PROBLEM REQUIREMENTS:
In the records below, find each line with "blob" and copy it.

(Saved entries)
━━━
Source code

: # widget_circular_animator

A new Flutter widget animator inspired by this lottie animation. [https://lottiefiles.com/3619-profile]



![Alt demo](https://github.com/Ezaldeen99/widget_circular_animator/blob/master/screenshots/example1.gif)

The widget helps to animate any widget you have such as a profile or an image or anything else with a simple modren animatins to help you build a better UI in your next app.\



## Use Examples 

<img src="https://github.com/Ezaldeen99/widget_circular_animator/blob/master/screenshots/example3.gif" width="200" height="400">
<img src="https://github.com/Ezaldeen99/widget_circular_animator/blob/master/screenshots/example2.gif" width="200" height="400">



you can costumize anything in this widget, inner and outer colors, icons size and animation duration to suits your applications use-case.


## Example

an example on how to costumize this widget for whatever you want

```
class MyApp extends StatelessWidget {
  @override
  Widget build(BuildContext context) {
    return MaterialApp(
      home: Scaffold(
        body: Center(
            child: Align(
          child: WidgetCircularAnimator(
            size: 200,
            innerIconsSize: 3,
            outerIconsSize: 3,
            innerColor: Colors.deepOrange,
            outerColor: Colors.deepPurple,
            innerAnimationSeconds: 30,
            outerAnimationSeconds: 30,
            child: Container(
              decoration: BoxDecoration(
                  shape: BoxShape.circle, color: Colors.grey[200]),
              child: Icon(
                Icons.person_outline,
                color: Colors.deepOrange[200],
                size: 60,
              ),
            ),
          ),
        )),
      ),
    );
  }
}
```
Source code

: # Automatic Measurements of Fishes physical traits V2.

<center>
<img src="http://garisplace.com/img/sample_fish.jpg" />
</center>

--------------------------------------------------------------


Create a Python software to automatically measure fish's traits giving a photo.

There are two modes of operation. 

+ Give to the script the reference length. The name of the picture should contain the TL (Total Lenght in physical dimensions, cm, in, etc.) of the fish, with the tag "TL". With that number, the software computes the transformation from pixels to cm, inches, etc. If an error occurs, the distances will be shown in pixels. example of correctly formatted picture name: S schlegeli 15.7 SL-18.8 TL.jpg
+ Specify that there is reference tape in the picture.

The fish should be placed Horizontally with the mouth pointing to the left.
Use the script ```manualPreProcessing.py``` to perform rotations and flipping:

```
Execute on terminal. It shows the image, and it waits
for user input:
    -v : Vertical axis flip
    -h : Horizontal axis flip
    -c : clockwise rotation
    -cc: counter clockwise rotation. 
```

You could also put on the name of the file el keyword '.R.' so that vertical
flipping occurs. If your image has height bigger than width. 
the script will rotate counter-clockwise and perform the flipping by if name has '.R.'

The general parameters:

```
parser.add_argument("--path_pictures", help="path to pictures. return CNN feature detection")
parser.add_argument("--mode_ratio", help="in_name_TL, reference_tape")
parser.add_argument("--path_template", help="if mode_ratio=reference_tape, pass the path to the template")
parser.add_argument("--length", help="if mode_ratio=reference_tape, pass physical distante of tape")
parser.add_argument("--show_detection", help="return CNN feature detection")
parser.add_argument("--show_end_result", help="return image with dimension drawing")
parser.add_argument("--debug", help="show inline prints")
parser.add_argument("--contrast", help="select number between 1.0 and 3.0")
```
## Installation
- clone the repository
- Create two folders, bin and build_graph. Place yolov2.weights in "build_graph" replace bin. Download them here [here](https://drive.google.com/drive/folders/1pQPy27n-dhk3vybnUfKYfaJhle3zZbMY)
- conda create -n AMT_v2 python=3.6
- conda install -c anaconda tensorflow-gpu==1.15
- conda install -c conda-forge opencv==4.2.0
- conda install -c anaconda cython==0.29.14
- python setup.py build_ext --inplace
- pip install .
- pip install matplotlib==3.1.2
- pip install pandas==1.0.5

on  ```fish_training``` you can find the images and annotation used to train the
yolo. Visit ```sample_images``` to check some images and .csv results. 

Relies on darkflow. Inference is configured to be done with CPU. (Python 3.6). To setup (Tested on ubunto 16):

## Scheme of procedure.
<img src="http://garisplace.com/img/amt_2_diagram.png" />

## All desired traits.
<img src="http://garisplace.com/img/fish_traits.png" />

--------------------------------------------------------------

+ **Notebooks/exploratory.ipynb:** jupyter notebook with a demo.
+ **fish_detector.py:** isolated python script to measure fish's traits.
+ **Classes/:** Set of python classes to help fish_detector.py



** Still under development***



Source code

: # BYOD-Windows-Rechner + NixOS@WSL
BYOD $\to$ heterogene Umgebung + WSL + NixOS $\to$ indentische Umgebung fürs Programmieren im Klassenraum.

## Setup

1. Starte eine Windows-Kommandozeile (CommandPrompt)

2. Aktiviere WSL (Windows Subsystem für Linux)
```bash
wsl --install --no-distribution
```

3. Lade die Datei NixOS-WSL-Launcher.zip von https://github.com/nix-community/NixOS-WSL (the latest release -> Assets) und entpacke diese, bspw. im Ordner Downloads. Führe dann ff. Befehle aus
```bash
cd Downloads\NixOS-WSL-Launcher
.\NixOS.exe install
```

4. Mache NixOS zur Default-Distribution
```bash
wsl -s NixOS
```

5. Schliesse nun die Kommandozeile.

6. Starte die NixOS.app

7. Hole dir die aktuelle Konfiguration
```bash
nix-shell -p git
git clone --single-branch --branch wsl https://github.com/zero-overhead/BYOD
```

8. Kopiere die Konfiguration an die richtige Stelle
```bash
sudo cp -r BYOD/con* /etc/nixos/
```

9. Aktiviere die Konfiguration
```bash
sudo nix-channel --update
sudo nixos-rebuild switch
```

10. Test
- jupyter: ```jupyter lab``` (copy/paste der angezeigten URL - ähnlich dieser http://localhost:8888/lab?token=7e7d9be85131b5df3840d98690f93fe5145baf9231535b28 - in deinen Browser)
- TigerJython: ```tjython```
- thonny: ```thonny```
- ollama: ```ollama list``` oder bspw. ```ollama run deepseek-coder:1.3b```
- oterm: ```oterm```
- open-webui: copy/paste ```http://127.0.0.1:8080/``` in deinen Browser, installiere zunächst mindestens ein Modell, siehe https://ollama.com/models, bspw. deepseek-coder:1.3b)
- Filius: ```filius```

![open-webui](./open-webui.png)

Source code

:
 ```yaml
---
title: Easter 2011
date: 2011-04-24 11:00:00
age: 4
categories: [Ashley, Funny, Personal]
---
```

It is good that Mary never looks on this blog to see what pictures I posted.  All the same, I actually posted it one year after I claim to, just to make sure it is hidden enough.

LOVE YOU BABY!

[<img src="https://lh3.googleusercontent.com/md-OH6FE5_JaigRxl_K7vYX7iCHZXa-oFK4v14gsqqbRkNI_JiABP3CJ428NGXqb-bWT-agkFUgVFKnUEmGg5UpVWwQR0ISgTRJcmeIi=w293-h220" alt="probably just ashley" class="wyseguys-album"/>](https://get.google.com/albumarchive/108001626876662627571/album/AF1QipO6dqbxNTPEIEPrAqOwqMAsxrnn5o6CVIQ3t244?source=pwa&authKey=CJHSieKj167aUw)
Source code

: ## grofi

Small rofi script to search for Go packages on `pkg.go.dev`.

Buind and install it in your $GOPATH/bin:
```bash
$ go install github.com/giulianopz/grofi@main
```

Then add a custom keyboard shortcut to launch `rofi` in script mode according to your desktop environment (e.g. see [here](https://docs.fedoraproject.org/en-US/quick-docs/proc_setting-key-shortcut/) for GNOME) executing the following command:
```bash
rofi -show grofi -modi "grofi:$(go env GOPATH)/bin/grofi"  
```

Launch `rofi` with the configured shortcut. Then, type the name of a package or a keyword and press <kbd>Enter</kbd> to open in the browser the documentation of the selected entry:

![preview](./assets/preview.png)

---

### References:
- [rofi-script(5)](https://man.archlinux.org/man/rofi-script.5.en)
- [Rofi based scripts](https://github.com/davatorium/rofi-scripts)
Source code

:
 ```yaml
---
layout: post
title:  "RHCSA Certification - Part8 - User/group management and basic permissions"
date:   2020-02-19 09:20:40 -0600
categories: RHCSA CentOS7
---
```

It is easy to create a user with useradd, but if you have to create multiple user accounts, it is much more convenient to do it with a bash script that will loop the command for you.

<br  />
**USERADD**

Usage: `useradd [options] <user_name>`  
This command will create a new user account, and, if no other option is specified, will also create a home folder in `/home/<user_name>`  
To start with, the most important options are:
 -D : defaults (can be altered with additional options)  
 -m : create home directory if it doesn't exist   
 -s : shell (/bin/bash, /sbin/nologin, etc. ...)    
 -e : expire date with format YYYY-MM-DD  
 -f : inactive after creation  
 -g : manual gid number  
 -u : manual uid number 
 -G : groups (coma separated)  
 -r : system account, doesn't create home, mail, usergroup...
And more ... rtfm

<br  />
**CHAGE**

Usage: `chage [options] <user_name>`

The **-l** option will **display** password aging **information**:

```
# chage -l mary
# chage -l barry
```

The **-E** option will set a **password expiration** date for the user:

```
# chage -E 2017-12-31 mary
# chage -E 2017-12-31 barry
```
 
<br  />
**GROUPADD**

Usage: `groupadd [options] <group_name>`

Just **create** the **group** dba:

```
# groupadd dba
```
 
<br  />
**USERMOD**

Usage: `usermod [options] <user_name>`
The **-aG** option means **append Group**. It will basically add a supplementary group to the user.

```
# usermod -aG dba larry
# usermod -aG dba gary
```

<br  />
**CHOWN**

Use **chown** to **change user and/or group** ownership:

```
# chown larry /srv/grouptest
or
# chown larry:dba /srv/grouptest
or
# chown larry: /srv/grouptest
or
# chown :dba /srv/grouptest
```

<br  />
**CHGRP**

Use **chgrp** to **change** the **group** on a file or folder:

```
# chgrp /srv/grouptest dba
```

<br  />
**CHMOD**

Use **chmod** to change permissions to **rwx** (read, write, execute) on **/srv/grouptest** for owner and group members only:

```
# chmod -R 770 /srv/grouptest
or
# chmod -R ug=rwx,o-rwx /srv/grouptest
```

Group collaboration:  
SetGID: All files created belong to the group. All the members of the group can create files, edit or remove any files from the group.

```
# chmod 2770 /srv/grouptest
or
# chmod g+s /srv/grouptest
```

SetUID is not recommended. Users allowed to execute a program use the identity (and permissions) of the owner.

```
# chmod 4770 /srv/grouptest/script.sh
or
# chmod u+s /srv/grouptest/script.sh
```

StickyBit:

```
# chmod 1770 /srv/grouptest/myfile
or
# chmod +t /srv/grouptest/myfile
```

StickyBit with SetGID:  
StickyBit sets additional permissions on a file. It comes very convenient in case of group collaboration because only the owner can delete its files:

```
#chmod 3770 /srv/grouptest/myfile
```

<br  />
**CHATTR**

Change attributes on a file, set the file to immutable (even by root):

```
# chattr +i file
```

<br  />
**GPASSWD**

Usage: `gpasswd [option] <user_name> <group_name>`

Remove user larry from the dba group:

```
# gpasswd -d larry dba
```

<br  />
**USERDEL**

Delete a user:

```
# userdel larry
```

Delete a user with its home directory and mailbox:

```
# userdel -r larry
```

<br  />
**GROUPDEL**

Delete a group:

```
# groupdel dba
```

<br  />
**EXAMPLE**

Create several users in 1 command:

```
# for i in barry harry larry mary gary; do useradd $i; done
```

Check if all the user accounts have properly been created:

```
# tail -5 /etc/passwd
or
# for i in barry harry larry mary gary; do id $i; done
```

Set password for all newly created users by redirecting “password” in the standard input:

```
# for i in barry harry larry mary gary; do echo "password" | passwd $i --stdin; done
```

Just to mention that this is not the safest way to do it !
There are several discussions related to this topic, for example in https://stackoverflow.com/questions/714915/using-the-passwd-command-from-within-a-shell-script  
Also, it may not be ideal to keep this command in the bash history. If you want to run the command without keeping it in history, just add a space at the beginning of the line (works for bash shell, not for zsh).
━━━
RESPONSE AREA:
![Alt demo](https://github.com/Ezaldeen99/widget_circular_animator/blob/master/screenshots/example1.gif)
<img src="https://github.com/Ezaldeen99/widget_circular_animator/blob/master/screenshots/example3.gif" width="200" height="400">
<img src="https://github.com/Ezaldeen99/widget_circular_animator/blob/master/screenshots/example2.gif" width="200" height="400">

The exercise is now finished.